No fue el único fracaso de Christies en esta subasta. El total de la venta se quedó en 9,3 millones de dólares, un cuarto de la estimación más alta previa, cifrada en 39 millones de dólares. Más de la mitad de los lotes ofrecidos se quedaron sin vender, 32 de los 54 que sacó el subastador de Christie’s James Bruce-Gardyne.

Fue el peor resultado de una subasta de viejos maestros desde 2002. ¿Explicaciones? El presidente del departamento de Viejos Maestros y Arte del Siglo XIX de la casa Christies Nicholas H.J. Hall reconoció que “puede que la debilidad en la economía europea afecte a la situación.
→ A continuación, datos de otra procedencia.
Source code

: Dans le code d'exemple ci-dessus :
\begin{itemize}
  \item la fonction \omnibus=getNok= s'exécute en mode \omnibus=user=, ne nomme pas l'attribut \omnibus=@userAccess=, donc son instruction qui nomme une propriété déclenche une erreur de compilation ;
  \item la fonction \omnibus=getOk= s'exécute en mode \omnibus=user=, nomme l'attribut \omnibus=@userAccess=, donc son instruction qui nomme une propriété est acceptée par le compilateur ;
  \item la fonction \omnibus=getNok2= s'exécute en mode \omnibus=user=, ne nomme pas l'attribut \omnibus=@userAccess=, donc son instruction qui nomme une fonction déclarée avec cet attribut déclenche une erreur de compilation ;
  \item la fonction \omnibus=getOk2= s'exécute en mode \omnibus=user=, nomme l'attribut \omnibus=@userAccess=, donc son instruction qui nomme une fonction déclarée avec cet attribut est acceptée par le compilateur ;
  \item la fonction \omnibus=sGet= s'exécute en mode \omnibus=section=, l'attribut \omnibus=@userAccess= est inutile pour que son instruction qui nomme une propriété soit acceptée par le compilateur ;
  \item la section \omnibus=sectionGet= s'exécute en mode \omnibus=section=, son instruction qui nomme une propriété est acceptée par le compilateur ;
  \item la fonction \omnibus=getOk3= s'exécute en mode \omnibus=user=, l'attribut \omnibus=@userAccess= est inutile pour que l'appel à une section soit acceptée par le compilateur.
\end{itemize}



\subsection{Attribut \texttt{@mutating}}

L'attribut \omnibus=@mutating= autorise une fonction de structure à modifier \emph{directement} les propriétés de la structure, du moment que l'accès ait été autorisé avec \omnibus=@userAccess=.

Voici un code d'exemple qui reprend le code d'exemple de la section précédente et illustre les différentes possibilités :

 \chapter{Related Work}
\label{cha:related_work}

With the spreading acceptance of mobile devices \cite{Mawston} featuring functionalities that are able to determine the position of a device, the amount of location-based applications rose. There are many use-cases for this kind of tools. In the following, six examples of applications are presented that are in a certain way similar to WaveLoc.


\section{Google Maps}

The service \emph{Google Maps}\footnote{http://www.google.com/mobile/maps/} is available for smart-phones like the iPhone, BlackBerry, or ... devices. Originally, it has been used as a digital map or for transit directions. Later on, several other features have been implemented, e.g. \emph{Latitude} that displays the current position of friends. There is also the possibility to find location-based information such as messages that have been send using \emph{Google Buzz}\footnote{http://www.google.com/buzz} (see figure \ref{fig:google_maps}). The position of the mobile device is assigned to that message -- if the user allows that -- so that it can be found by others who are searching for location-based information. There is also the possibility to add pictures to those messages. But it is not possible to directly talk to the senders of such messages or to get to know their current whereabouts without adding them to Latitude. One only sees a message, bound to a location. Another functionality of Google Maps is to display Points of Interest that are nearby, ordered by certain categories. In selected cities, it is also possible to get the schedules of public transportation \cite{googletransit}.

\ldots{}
Hay también algunos cambios en el mercado. Creo que las estimaciones han sido muy razonables. Me parece que ahora se insiste en piezas que sean complemente nuevas. También, tiene que ver con la debilidad de la economía italiana y española. Todo esto afecta a estos dos mercados”, apuntó, a pesar de que en este caso se habían interesado por la pieza compradores rusos y asiáticos.

Los marchantes que acudieron a la venta fueron más claros: atribuyeron el desastre a la caída del euro y las estimaciones infladas de la casa de subastas. Entre los autores damnificados, destacaron Canaletto, Pieter Claesz, Guido Reni o Theodoor Rombouts.

“En el caso de Caravaggio, muchos historiadores no estaban del todo convencidos de su autenticidad. Había otros que sí creen en ella”, recordó Hall en referencia sin mencionarlo de forma directa a un cuadro que había sido atribuido a Murillo y que ha resultado expulsado del ‘paraíso’.

“Luego, su condición ha resultado ser un problema. Parece que la restauración reciente no ha ayudado al cuadro durante la subasta”, indicó el especialista de origen británico, que nada pudo hacer por la operación, a pesar de haber traído para la ocasión a sus clientes de Rusia y Asia junto con otros legendarios coleccionisstas como Johnny Green, de Londres, Martin Zimet o Anthony Chrichton-Stuart.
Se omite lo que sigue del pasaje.